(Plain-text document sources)
+++

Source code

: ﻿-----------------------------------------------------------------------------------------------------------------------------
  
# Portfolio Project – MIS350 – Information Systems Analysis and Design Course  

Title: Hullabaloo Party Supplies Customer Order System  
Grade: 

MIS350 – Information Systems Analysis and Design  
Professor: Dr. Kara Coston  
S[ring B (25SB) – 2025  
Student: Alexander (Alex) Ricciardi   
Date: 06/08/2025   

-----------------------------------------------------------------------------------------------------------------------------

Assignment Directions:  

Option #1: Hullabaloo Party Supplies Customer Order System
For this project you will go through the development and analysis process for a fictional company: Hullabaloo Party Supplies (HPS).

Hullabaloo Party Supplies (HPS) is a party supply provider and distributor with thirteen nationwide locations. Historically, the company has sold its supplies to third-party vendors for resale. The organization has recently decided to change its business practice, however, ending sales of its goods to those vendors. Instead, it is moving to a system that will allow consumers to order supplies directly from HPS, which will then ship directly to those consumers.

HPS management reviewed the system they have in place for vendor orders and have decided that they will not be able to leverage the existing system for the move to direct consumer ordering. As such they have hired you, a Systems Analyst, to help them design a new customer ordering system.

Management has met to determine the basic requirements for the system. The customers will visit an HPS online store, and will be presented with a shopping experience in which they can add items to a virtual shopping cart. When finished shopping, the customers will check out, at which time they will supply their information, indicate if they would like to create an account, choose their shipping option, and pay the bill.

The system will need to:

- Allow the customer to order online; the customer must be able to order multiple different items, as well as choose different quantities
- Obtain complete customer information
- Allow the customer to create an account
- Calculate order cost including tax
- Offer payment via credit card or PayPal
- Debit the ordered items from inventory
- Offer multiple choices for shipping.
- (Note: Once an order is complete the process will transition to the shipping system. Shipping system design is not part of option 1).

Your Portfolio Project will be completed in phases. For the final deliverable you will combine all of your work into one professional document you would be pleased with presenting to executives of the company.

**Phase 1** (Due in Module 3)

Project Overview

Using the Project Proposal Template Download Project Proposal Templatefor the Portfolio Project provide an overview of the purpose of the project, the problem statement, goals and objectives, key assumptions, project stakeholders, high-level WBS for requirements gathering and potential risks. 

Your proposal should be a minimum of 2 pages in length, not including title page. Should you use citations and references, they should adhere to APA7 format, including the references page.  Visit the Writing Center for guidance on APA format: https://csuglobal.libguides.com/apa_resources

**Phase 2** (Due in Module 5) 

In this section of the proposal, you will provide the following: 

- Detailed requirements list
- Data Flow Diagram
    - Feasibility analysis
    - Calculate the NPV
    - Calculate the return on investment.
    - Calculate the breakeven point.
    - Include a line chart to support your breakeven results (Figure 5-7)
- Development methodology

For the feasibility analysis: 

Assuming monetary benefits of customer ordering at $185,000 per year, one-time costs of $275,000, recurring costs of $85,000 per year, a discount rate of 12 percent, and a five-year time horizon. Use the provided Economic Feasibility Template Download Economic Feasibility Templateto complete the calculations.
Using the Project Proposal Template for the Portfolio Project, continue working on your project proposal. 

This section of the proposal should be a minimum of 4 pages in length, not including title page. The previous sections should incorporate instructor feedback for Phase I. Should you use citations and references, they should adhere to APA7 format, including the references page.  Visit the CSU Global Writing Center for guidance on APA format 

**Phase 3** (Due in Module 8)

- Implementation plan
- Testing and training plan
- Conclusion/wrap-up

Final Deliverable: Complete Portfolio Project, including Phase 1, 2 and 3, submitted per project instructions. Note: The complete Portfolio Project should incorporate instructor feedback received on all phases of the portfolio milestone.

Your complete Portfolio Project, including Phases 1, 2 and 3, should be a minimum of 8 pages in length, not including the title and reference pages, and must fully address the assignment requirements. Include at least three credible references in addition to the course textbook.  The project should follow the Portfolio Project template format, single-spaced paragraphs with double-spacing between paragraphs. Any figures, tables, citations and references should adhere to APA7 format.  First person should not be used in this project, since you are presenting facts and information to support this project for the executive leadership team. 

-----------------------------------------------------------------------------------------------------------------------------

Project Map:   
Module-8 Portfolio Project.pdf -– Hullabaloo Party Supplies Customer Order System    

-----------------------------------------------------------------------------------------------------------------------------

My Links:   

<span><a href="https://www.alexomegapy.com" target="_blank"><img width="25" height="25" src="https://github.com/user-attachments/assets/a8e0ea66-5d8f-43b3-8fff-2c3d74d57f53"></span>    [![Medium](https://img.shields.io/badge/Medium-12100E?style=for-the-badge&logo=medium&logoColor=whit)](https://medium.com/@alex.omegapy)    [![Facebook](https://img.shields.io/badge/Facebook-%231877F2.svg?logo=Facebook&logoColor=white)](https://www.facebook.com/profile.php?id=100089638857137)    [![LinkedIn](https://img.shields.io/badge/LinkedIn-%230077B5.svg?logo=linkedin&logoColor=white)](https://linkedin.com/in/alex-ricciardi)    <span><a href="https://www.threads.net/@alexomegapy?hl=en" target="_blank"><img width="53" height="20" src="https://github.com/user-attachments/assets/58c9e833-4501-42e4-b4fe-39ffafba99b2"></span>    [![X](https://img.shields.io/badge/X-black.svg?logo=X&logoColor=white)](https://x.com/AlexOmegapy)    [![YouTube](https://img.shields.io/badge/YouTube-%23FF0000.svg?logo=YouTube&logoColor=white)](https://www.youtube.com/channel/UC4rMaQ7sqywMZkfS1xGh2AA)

+++

| Instructions to follow |
The required output is every line above from the one with "In this section" down to the one with "Final Deliverable: Complete", restated word for word, ends included.

| Written response |
In this section of the proposal, you will provide the following: 

- Detailed requirements list
- Data Flow Diagram
    - Feasibility analysis
    - Calculate the NPV
    - Calculate the return on investment.
    - Calculate the breakeven point.
    - Include a line chart to support your breakeven results (Figure 5-7)
- Development methodology

For the feasibility analysis: 

Assuming monetary benefits of customer ordering at $185,000 per year, one-time costs of $275,000, recurring costs of $85,000 per year, a discount rate of 12 percent, and a five-year time horizon. Use the provided Economic Feasibility Template Download Economic Feasibility Templateto complete the calculations.
Using the Project Proposal Template for the Portfolio Project, continue working on your project proposal. 

This section of the proposal should be a minimum of 4 pages in length, not including title page. The previous sections should incorporate instructor feedback for Phase I. Should you use citations and references, they should adhere to APA7 format, including the references page.  Visit the CSU Global Writing Center for guidance on APA format 

**Phase 3** (Due in Module 8)

- Implementation plan
- Testing and training plan
- Conclusion/wrap-up

Final Deliverable: Complete Portfolio Project, including Phase 1, 2 and 3, submitted per project instructions. Note: The complete Portfolio Project should incorporate instructor feedback received on all phases of the portfolio milestone.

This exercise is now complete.